• WHAT YOU WILL DO:
In the records that follow, count the lines where the string "after" appears, and give the count with nothing added.

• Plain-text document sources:
»»

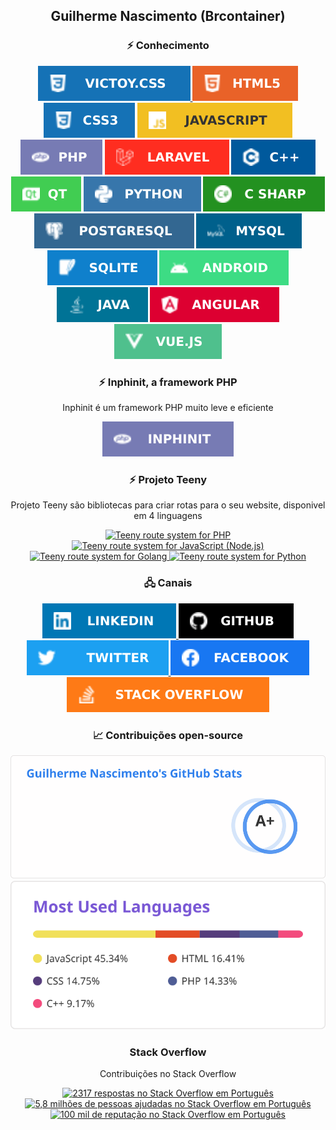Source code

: <h2 align="center">Guilherme Nascimento (Brcontainer)</h2>

<h3 align="center">⚡ Conhecimento</h3>

<p align="center">
  <a href="https://victory-css.github.io/">
    <img src="assets/-Victoy.css-1572B6.svg" alt="Victoy.css">
  </a>
  <img src="assets/-HTML5-E96228.svg" alt="HTML5">
  <img src="assets/-CSS3-1572B6.svg" alt="CSS3">
  <img src="assets/-JavaScript-F2BF22.svg" alt="JavaScript">
  <img src="assets/-PHP-777BB4.svg" alt="PHP">
  <img src="assets/-Laravel-FF2D20.svg" alt="Laravel">
  <img src="assets/-Cplusplus-00599C.svg" alt="C++">
  <img src="assets/-Qt-41CD52.svg" alt="Qt">
  <img src="assets/-Python-3776AB.svg" alt="Python">
  <img src="assets/-CSharp-239120.svg" alt="CSharp">
  <img src="assets/-PostgreSQL-336791.svg" alt="PostgreSQL">
  <img src="assets/-MySQL-00608C.svg" alt="mysql">
  <img src="assets/-SQLite-0f80CC.svg" alt="sqlite">
  <img src="assets/-Android-3DDC84.svg" alt="Android">
  <img src="assets/-Java-007396.svg" alt="Java">
  <img src="assets/-Angular-DD0031.svg" alt="Angular">
  <img src="assets/-Vue.js-4FC08D.svg" alt="Vue.js">
</p>

<h3 align="center">⚡ Inphinit, a framework PHP</h3>

<p align="center">
Inphinit é um framework PHP muito leve e eficiente
</p>

<p align="center">
  <a href="https://inphinit.github.io/">
    <img src="assets/-Inphinit-777BB4.svg" alt="Inphinit">
  </a>
</p>

<h3 align="center">⚡ Projeto Teeny</h3>

<p align="center">
Projeto Teeny são bibliotecas para criar rotas para o seu website, disponivel em 4 linguagens
</p>

<p align="center">
  <a href="https://github.com/inphinit/teeny/">
    <img src="https://raw.githubusercontent.com/inphinit/teeny/master/badges/php.png" width="160" alt="Teeny route system for PHP"/>
  </a>
  <a href="https://github.com/inphinit/teeny.js/">
    <img src="https://raw.githubusercontent.com/inphinit/teeny/master/badges/javascript.png" width="160" alt="Teeny route system for JavaScript (Node.js)"/>
  </a>
  <a href="https://github.com/inphinit/teeny.go/">
    <img src="https://raw.githubusercontent.com/inphinit/teeny/master/badges/golang.png" width="160" alt="Teeny route system for Golang"/>
  </a>
  <a href="https://github.com/inphinit/teeny.py/">
    <img src="https://raw.githubusercontent.com/inphinit/teeny/master/badges/python.png" width="160" alt="Teeny route system for Python"/>
  </a>
</p>

<h3 align="center">🖧 Canais</h3>

<p align="center">
  <a href="https://www.linkedin.com/in/javascript-css-html-fullstack/">
    <img src="assets/-Linkedin-0077B5.svg" alt="Perfil de Guilherme Nascimento no Linkedin">
  </a>
  <a href="https://github.com/brcontainer">
    <img src="assets/-Github-000.svg" alt="Perfil de Guilherme Nascimento no Github">
  </a>
  <a href="https://twitter.com/brcontainer">
    <img src="assets/-Twitter-1ca0f1.svg" alt="Perfil de Guilherme Nascimento no Twitter">
  </a>
  <a href="https://www.facebook.com/fullstack.webdeveloper">
    <img src="assets/-Facebook-1877F2.svg" alt="Perfil de Guilherme Nascimento no Facebook">
  </a>
  <a href="https://pt.stackoverflow.com/users/3635/guilherme-nascimento">
    <img src="assets/-StackOverflow-FE7A16.svg" alt="Perfil de Guilherme Nascimento no Stack Overflow em Português">
  </a>
</p>

<h3 align="center">📈 Contribuições open-source</h3>

<p align="center">
  <img src="assets/stats.svg" alt="Brcontainer's github stats">
  <img src="assets/most_used.svg" alt="Brcontainer top langs">
</p>

<h3 align="center">Stack Overflow</h3>

<p align="center">
Contribuições no Stack Overflow
</p>

<p align="center">
  <a href="https://pt.stackoverflow.com/users/3635">
    <img src="./assets/stack-overflow-answers.png" alt="2317 respostas no Stack Overflow em Português">
    <img src="./assets/stack-overflow-reached.png" alt="5,8 milhões de pessoas ajudadas no Stack Overflow em Português">
    <img src="./assets/stack-overflow-score.png" alt="100 mil de reputação no Stack Overflow em Português">
  </a>
</p>

<!--
**brcontainer/brcontainer** is a ✨ _special_ ✨ repository because its `README.md` (this file) appears on your GitHub profile.

Here are some ideas to get you started:

- 🔭 I’m currently working on ...
- 🌱 I’m currently learning ...
- 👯 I’m looking to collaborate on ...
- 🤔 I’m looking for help with ...
- 💬 Ask me about ...
- 📫 How to reach me: ...
- 😄 Pronouns: ...
- ⚡ Fun fact: ...
-->
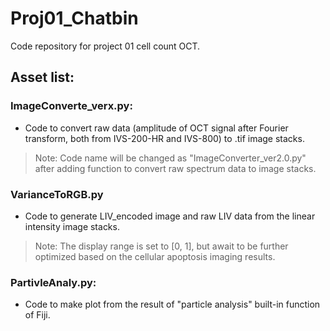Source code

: Proj01_Chatbin
======

Code repository for project 01 cell count OCT.

## Asset list:
### ImageConverte_verx.py: 
- Code to convert raw data (amplitude of OCT signal after Fourier transform, both from IVS-200-HR and IVS-800) to .tif image stacks. 

>Note: Code name will be changed as "ImageConverter_ver2.0.py" after adding function to convert raw spectrum data to image stacks.  

### VarianceToRGB.py
- Code to generate LIV_encoded image and raw LIV data from the linear intensity image stacks. 
>Note: The display range is set to [0, 1], but await to be further optimized based on the cellular apoptosis imaging results. 

### PartivleAnaly.py: 
- Code to make plot from the result of "particle analysis" built-in function of Fiji.

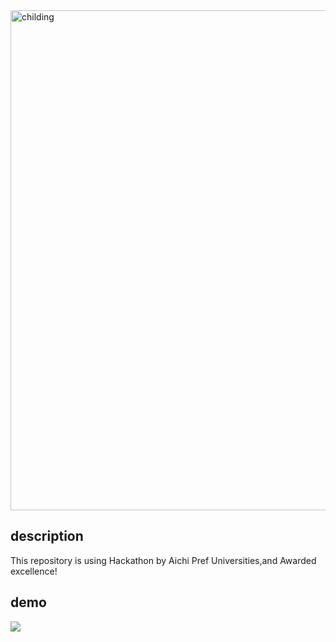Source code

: <img src="https://user-images.githubusercontent.com/36298285/66024246-4b887080-e52e-11e9-95bb-0ebb6ea46a13.png" width="800px" alt="childing" />

## description
This repository is using Hackathon by Aichi Pref Universities,and Awarded excellence!

## demo

<img src="https://user-images.githubusercontent.com/36298285/67964670-fd0ce580-fc43-11e9-9310-7f34df2a66a0.gif"/>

««

• OUTPUT OF THE TASK:
2